● **WHAT NEEDS TO BE DONE**: Copy every entry as is. Leave images out.

Pictures paired with source code:
· · · · ·
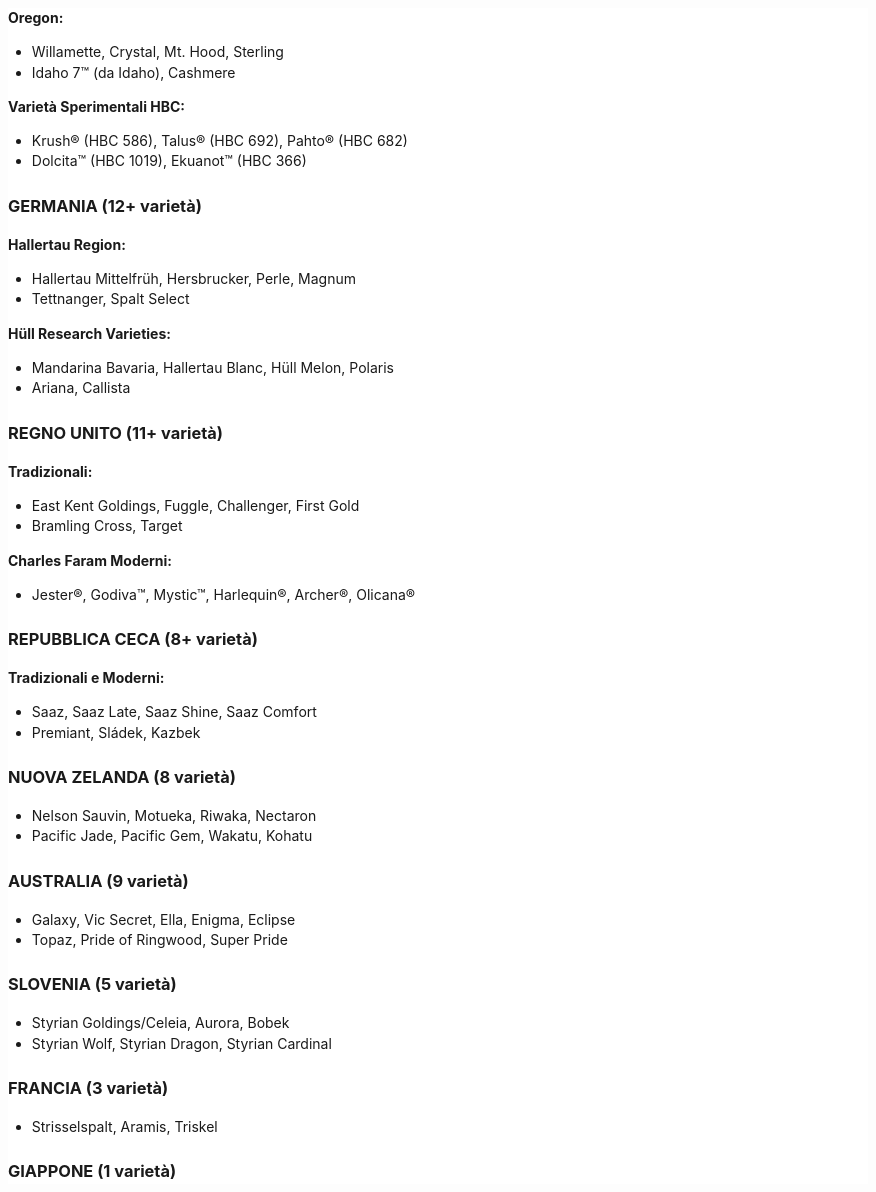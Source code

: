 **Oregon:**
- Willamette, Crystal, Mt. Hood, Sterling
- Idaho 7™ (da Idaho), Cashmere

**Varietà Sperimentali HBC:**
- Krush® (HBC 586), Talus® (HBC 692), Pahto® (HBC 682)
- Dolcita™ (HBC 1019), Ekuanot™ (HBC 366)

### GERMANIA (12+ varietà)

**Hallertau Region:**
- Hallertau Mittelfrüh, Hersbrucker, Perle, Magnum
- Tettnanger, Spalt Select

**Hüll Research Varieties:**
- Mandarina Bavaria, Hallertau Blanc, Hüll Melon, Polaris
- Ariana, Callista

### REGNO UNITO (11+ varietà)

**Tradizionali:**
- East Kent Goldings, Fuggle, Challenger, First Gold
- Bramling Cross, Target

**Charles Faram Moderni:**
- Jester®, Godiva™, Mystic™, Harlequin®, Archer®, Olicana®

### REPUBBLICA CECA (8+ varietà)

**Tradizionali e Moderni:**
- Saaz, Saaz Late, Saaz Shine, Saaz Comfort
- Premiant, Sládek, Kazbek

### NUOVA ZELANDA (8 varietà)

- Nelson Sauvin, Motueka, Riwaka, Nectaron
- Pacific Jade, Pacific Gem, Wakatu, Kohatu

### AUSTRALIA (9 varietà)

- Galaxy, Vic Secret, Ella, Enigma, Eclipse
- Topaz, Pride of Ringwood, Super Pride

### SLOVENIA (5 varietà)

- Styrian Goldings/Celeia, Aurora, Bobek
- Styrian Wolf, Styrian Dragon, Styrian Cardinal

### FRANCIA (3 varietà)

- Strisselspalt, Aramis, Triskel

### GIAPPONE (1 varietà)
· · · · ·
● **OUTPUT OF THE EXERCISE**:
Source code

: **Oregon:**
- Willamette, Crystal, Mt. Hood, Sterling
- Idaho 7™ (da Idaho), Cashmere

**Varietà Sperimentali HBC:**
- Krush® (HBC 586), Talus® (HBC 692), Pahto® (HBC 682)
- Dolcita™ (HBC 1019), Ekuanot™ (HBC 366)

### GERMANIA (12+ varietà)

**Hallertau Region:**
- Hallertau Mittelfrüh, Hersbrucker, Perle, Magnum
- Tettnanger, Spalt Select

**Hüll Research Varieties:**
- Mandarina Bavaria, Hallertau Blanc, Hüll Melon, Polaris
- Ariana, Callista

### REGNO UNITO (11+ varietà)

**Tradizionali:**
- East Kent Goldings, Fuggle, Challenger, First Gold
- Bramling Cross, Target

**Charles Faram Moderni:**
- Jester®, Godiva™, Mystic™, Harlequin®, Archer®, Olicana®

### REPUBBLICA CECA (8+ varietà)

**Tradizionali e Moderni:**
- Saaz, Saaz Late, Saaz Shine, Saaz Comfort
- Premiant, Sládek, Kazbek

### NUOVA ZELANDA (8 varietà)

- Nelson Sauvin, Motueka, Riwaka, Nectaron
- Pacific Jade, Pacific Gem, Wakatu, Kohatu

### AUSTRALIA (9 varietà)

- Galaxy, Vic Secret, Ella, Enigma, Eclipse
- Topaz, Pride of Ringwood, Super Pride

### SLOVENIA (5 varietà)

- Styrian Goldings/Celeia, Aurora, Bobek
- Styrian Wolf, Styrian Dragon, Styrian Cardinal

### FRANCIA (3 varietà)

- Strisselspalt, Aramis, Triskel

### GIAPPONE (1 varietà)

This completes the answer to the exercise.